Despite the number of security breaches and IT incidents we have witnessed in financial services in recent years, no sector does operational resilience better. Characteristically, financial services is well regulated and requires high levels of uptime. Best practices introduced by the sector are often taken and more widely adopted by other industries.
According to our annual Data Health Check survey, taken from over 400 IT decision-makers, compared to the average, financial firms are more likely to have a business continuity plan, have an IT disaster recovery plan, have tested it in the last 12 months and to have specifically tested that plan against cyber threats.

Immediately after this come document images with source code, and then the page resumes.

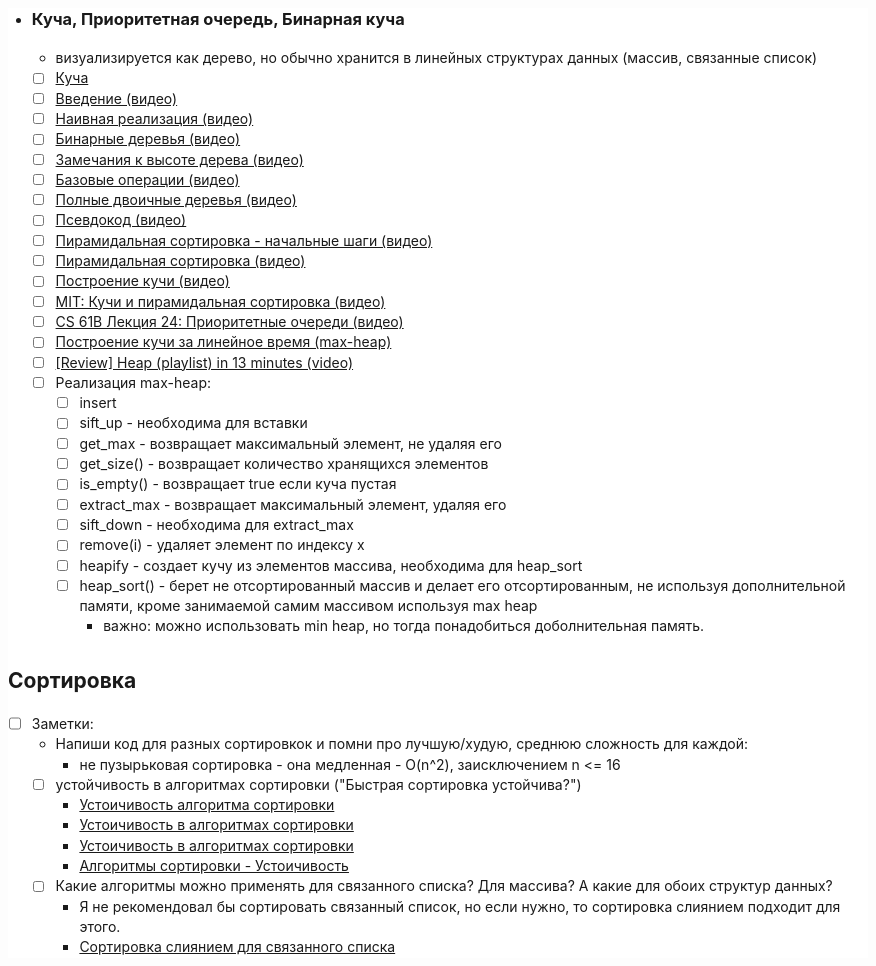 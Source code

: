 - ### Куча, Приоритетная очередь, Бинарная куча
    - визуализируется как дерево, но обычно хранится в линейных структурах данных (массив, связанные список)
    - [ ] [Куча](https://en.wikipedia.org/wiki/Heap_(data_structure))
    - [ ] [Введение (видео)](https://www.coursera.org/learn/data-structures/lecture/2OpTs/introduction)
    - [ ] [Наивная реализация (видео)](https://www.coursera.org/learn/data-structures/lecture/z3l9N/naive-implementations)
    - [ ] [Бинарные деревья (видео)](https://www.coursera.org/learn/data-structures/lecture/GRV2q/binary-trees)
    - [ ] [Замечания к высоте дерева (видео)](https://www.coursera.org/learn/data-structures/supplement/S5xxz/tree-height-remark)
    - [ ] [Базовые операции (видео)](https://www.coursera.org/learn/data-structures/lecture/0g1dl/basic-operations)
    - [ ] [Полные двоичные деревья (видео)](https://www.coursera.org/learn/data-structures/lecture/gl5Ni/complete-binary-trees)
    - [ ] [Псевдокод (видео)](https://www.coursera.org/learn/data-structures/lecture/HxQo9/pseudocode)
    - [ ] [Пирамидальная сортировка - начальные шаги (видео)](https://youtu.be/odNJmw5TOEE?list=PLFDnELG9dpVxQCxuD-9BSy2E7BWY3t5Sm&t=3291)
    - [ ] [Пирамидальная сортировка (видео)](https://www.coursera.org/learn/data-structures/lecture/hSzMO/heap-sort)
    - [ ] [Построение кучи (видео)](https://www.coursera.org/learn/data-structures/lecture/dwrOS/building-a-heap)
    - [ ] [MIT: Кучи и пирамидальная сортировка (видео)](https://www.youtube.com/watch?v=B7hVxCmfPtM&index=4&list=PLUl4u3cNGP61Oq3tWYp6V_F-5jb5L2iHb)
    - [ ] [CS 61B Лекция 24: Приоритетные очереди (видео)](https://www.youtube.com/watch?v=yIUFT6AKBGE&index=24&list=PL4BBB74C7D2A1049C)
    - [ ] [Построение кучи за линейное время (max-heap)](https://www.youtube.com/watch?v=MiyLo8adrWw)
    - [ ] [[Review] Heap (playlist) in 13 minutes (video)](https://www.youtube.com/playlist?list=PL9xmBV_5YoZNsyqgPW-DNwUeT8F8uhWc6)
    - [ ] Реализация max-heap:
        - [ ] insert
        - [ ] sift_up - необходима для вставки
        - [ ] get_max - возвращает максимальный элемент, не удаляя его
        - [ ] get_size() - возвращает количество хранящихся элементов
        - [ ] is_empty() - возвращает true если куча пустая
        - [ ] extract_max - возвращает максимальный элемент, удаляя его
        - [ ] sift_down - необходима для extract_max
        - [ ] remove(i) - удаляет элемент по индексу x
        - [ ] heapify - создает кучу из элементов массива, необходима для heap_sort
        - [ ] heap_sort() - берет не отсортированный массив и делает его отсортированным, не используя дополнительной памяти, кроме занимаемой самим массивом используя max heap
            - важно: можно использовать min heap, но тогда понадобиться доболнительная память.

## Сортировка

- [ ] Заметки:
    - Напиши код для разных сортировкок и помни про лучшую/худую, среднюю сложность для каждой:
        - не пузырьковая сортировка - она медленная - O(n^2), заисключением n <= 16
    - [ ] устойчивость в алгоритмах сортировки ("Быстрая сортировка устойчива?")
        - [Устоичивость алгоритма сортировки](https://en.wikipedia.org/wiki/Sorting_algorithm#Stability)
        - [Устоичивость в алгоритмах сортировки](http://stackoverflow.com/questions/1517793/stability-in-sorting-algorithms)
        - [Устоичивость в алгоритмах сортировки](http://www.geeksforgeeks.org/stability-in-sorting-algorithms/)
        - [Алгоритмы сортировки - Устоичивость](http://homepages.math.uic.edu/~leon/cs-mcs401-s08/handouts/stability.pdf)
    - [ ] Какие алгоритмы можно применять для связанного списка? Для массива? А какие для обоих структур данных?
        - Я не рекомендовал бы сортировать связанный список, но если нужно, то сортировка слиянием подходит для этого.
        - [Сортировка слиянием для связанного списка](http://www.geeksforgeeks.org/merge-sort-for-linked-list/)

While these findings reinforce the strength of the industry’s operational resilience, incidents like TSB’s much publicised problematic IT upgrade demonstrate that the industry is not immune to failures. The Bank of England, Prudential Regulation Authority (PRA) and Financial Conduct Authority (FCA) recently issued a discussion paper that aims to engage with the industry, to improve its operational resilience and reduce the impact of disruptions on the wider financial system.
Operational resilience in financial services
Despite its relative excellence in business continuity management and operational resilience, regulators are pushing the industry to do better still. The discussion paper highlights several challenges the industry faces. The interconnectedness of firms and financial market infrastructures mean the overall financial system is dependent on the resilience of its constituent parts.
The report takes a mature view to the kind of incidents firms may face and accepts some disruptions are inevitable. It provides useful advice that can actually be taken and applied not only to the financial services community but other industries too.
Learning from the regulators
One of the key takeaways from the report includes setting board-approved impact tolerances, which is an excellent starting point for firms. This describes the amount of disruption a firm can tolerate and helps senior management prioritise their investment decisions when preparing for possible incidents. This is fundamental to all good continuity planning; particularly as new technologies emerge, and customer demand for instant access to information intensifies. These tolerances are essential for defining how a business builds its operational practices.
Focusing on business services rather than systems is also another important recommendation that should be applied by all businesses. Designing businesses systems and processes on the assumption that there will be disruptions – but ensuring that you can continue to deliver your core services is crucial.
>Read more on 10 tips to ensure your company’s business continuity
The report also highlights the increased concentration of risk due to a limited number of technology providers. This is particularly prevalent in the financial sector for payment systems, but again there are parallels for other industries and technologies. In cloud computing, for example, we’re reaching a state of oligopoly, with the market dominated by a small number of key players. For the end-user, it can lead to a heavy reliance on a single company. This poses a significant supplier risk.
Learning from financial services
All organisations, regardless of the sector they operate in, are dealing with growing cyber incidents and cost pressures. All organisations have increased customer demands for accessibility and speed of transactions. All industries are facing disruption by AI and distributed ledger technologies. Therefore, the challenges and questions the BoE, PRA and FCA raised are relevant to all businesses.
The report also provides sound advice for any organisation, regardless of its industry so those interested in improving operational resilience should take advantage of the FCA, PRA & BoE’s recommendations.